Esperanza no tardaría mucho en echar a Ryder de allí también, supuso Owen.

Prosiguió, y luego se detuvo para admirar la diáfana cocina.

Habían instalado ya las luces, aquella gran pieza de hierro situada sobre la isla, y una versión algo más pequeña junto a cada ventana. También habían colocado los armarios de maderas cálidas con notas de color crema y el suave granito que tan bien sentaba a los electrodomésticos de reluciente acero inoxidable.

Abrió el frigorífico y se dispuso a coger una cerveza. Conduciría en breve, se dijo, y optó por una lata de Pepsi en su lugar, luego anotó que debía solicitar cuanto antes la instalación de las persianas y los acabados de las ventanas.

Ya casi estaban listos para esa fase.

Continuó hasta Recepción, hizo otro repaso visual y volvió a sonreír.

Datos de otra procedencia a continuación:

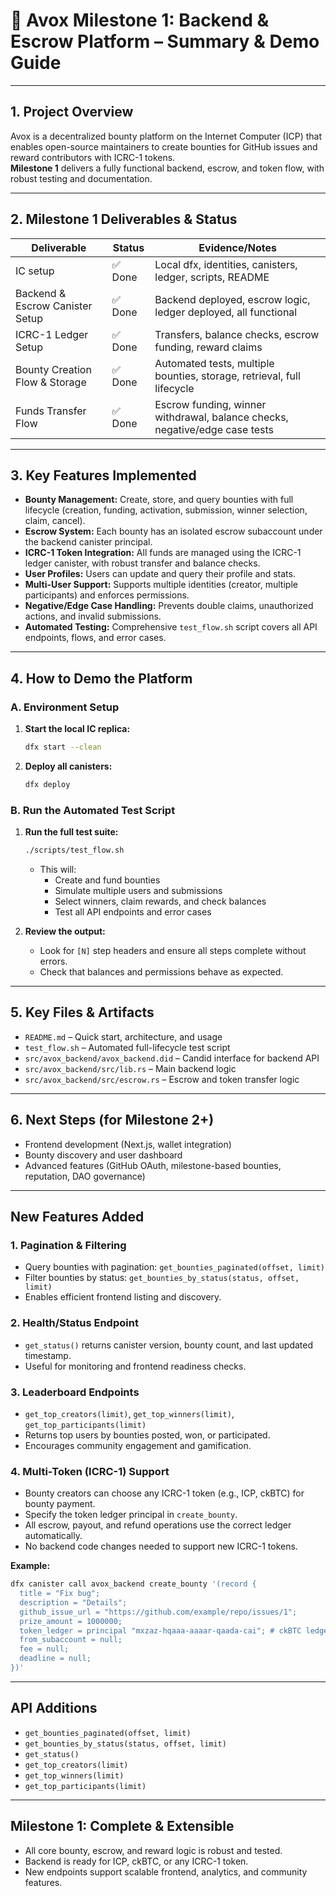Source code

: # 🚀 Avox Milestone 1: Backend & Escrow Platform – Summary & Demo Guide

---

## 1. Project Overview

Avox is a decentralized bounty platform on the Internet Computer (ICP) that enables open-source maintainers to create bounties for GitHub issues and reward contributors with ICRC-1 tokens.  
**Milestone 1** delivers a fully functional backend, escrow, and token flow, with robust testing and documentation.

---

## 2. Milestone 1 Deliverables & Status

| Deliverable                                      | Status   | Evidence/Notes                                                                 |
|--------------------------------------------------|----------|-------------------------------------------------------------------------------|
| IC setup                                         | ✅ Done  | Local dfx, identities, canisters, ledger, scripts, README                     |
| Backend & Escrow Canister Setup                  | ✅ Done  | Backend deployed, escrow logic, ledger deployed, all functional               |
| ICRC-1 Ledger Setup                              | ✅ Done  | Transfers, balance checks, escrow funding, reward claims                      |
| Bounty Creation Flow & Storage                   | ✅ Done  | Automated tests, multiple bounties, storage, retrieval, full lifecycle        |
| Funds Transfer Flow                              | ✅ Done  | Escrow funding, winner withdrawal, balance checks, negative/edge case tests   |

---

## 3. Key Features Implemented

- **Bounty Management:** Create, store, and query bounties with full lifecycle (creation, funding, activation, submission, winner selection, claim, cancel).
- **Escrow System:** Each bounty has an isolated escrow subaccount under the backend canister principal.
- **ICRC-1 Token Integration:** All funds are managed using the ICRC-1 ledger canister, with robust transfer and balance checks.
- **User Profiles:** Users can update and query their profile and stats.
- **Multi-User Support:** Supports multiple identities (creator, multiple participants) and enforces permissions.
- **Negative/Edge Case Handling:** Prevents double claims, unauthorized actions, and invalid submissions.
- **Automated Testing:** Comprehensive `test_flow.sh` script covers all API endpoints, flows, and error cases.

---

## 4. How to Demo the Platform

### A. Environment Setup
1. **Start the local IC replica:**
   ```bash
   dfx start --clean
   ```
2. **Deploy all canisters:**
   ```bash
   dfx deploy
   ```

### B. Run the Automated Test Script
1. **Run the full test suite:**
   ```bash
   ./scripts/test_flow.sh
   ```
   - This will:
     - Create and fund bounties
     - Simulate multiple users and submissions
     - Select winners, claim rewards, and check balances
     - Test all API endpoints and error cases

2. **Review the output:**  
   - Look for `[N]` step headers and ensure all steps complete without errors.
   - Check that balances and permissions behave as expected.



---

## 5. Key Files & Artifacts

- `README.md` – Quick start, architecture, and usage
- `test_flow.sh` – Automated full-lifecycle test script
- `src/avox_backend/avox_backend.did` – Candid interface for backend API
- `src/avox_backend/src/lib.rs` – Main backend logic
- `src/avox_backend/src/escrow.rs` – Escrow and token transfer logic

---

## 6. Next Steps (for Milestone 2+)

- Frontend development (Next.js, wallet integration)
- Bounty discovery and user dashboard
- Advanced features (GitHub OAuth, milestone-based bounties, reputation, DAO governance)

---

## **New Features Added**

### 1. Pagination & Filtering
- Query bounties with pagination: `get_bounties_paginated(offset, limit)`
- Filter bounties by status: `get_bounties_by_status(status, offset, limit)`
- Enables efficient frontend listing and discovery.

### 2. Health/Status Endpoint
- `get_status()` returns canister version, bounty count, and last updated timestamp.
- Useful for monitoring and frontend readiness checks.

### 3. Leaderboard Endpoints
- `get_top_creators(limit)`, `get_top_winners(limit)`, `get_top_participants(limit)`
- Returns top users by bounties posted, won, or participated.
- Encourages community engagement and gamification.

### 4. Multi-Token (ICRC-1) Support
- Bounty creators can choose any ICRC-1 token (e.g., ICP, ckBTC) for bounty payment.
- Specify the token ledger principal in `create_bounty`.
- All escrow, payout, and refund operations use the correct ledger automatically.
- No backend code changes needed to support new ICRC-1 tokens.

**Example:**
```bash
dfx canister call avox_backend create_bounty '(record {
  title = "Fix bug";
  description = "Details";
  github_issue_url = "https://github.com/example/repo/issues/1";
  prize_amount = 1000000;
  token_ledger = principal "mxzaz-hqaaa-aaaar-qaada-cai"; # ckBTC ledger
  from_subaccount = null;
  fee = null;
  deadline = null;
})'
```

---

## **API Additions**
- `get_bounties_paginated(offset, limit)`
- `get_bounties_by_status(status, offset, limit)`
- `get_status()`
- `get_top_creators(limit)`
- `get_top_winners(limit)`
- `get_top_participants(limit)`

---

## **Milestone 1: Complete & Extensible**
- All core bounty, escrow, and reward logic is robust and tested.
- Backend is ready for ICP, ckBTC, or any ICRC-1 token.
- New endpoints support scalable frontend, analytics, and community features.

La repisa de la chimenea que Ryder había hecho con una vieja plancha gruesa de madera reciclada combinaba perfectamente con el viejo ladrillo y la chimenea abierta. De momento, plagaban el lugar lonas de polipropileno, latas de pintura y herramientas. Tomó algunas notas y retrocedió, pasó el primer arco y se detuvo al cruzar el Vestíbulo camino de lo que sería el Salón porque oyó pasos en el segundo piso.

Atravesó el siguiente arco, que llevaba, por un breve pasillo, hacia la escalera. Observó que Luther había estado trabajando en la barandilla de hierro, y la acarició mientras empezaba a subir.

—Vale, alucinante. ¿Ry? ¿Estás ahí arriba?

Una puerta se cerró de golpe y le hizo dar un respingo. Al llegar arriba, frunció sus ojos azules y tranquilos. A sus hermanos les gustaba cabrearle, y no sería él quien le diera a ninguno de los dos un motivo de pitorreo.

—Oooh —dijo fingiéndose asustado—. Será el fantasma. ¡Qué miedo!

Giró hacia la fachada principal del edificio y vio que la puerta de la suite Elizabeth y Darcy estaba, desde luego, cerrada, al contrario que la de Titania y Oberón, que se encontraba enfrente.

Muy gracioso, pensó, mosqueado.

Se acercó despacio a la puerta con intención de abrirla de golpe, entrar de pronto y posiblemente darle un susto al que fuera de sus hermanos que le estaba vacilando. Agarró el pomo redondeado, tiró hacia abajo con cuidado y empujó.

La puerta no cedía.

—Para, gilipollas. —Pero, a su pesar, rió un poco. Al menos hasta que la puerta se abrió, al mismo tiempo que las dos del balcón.

La ráfaga de aire gélido le olió a madreselva, agradable como el verano.

—Madre mía.

Casi había aceptado que tenían un fantasma, casi lo creía. A fin de cuentas, había habido algunos incidentes, y Beckett se mostraba inflexible al respecto. Tanto que incluso la había llamado Elizabeth, en honor a su habitación preferida.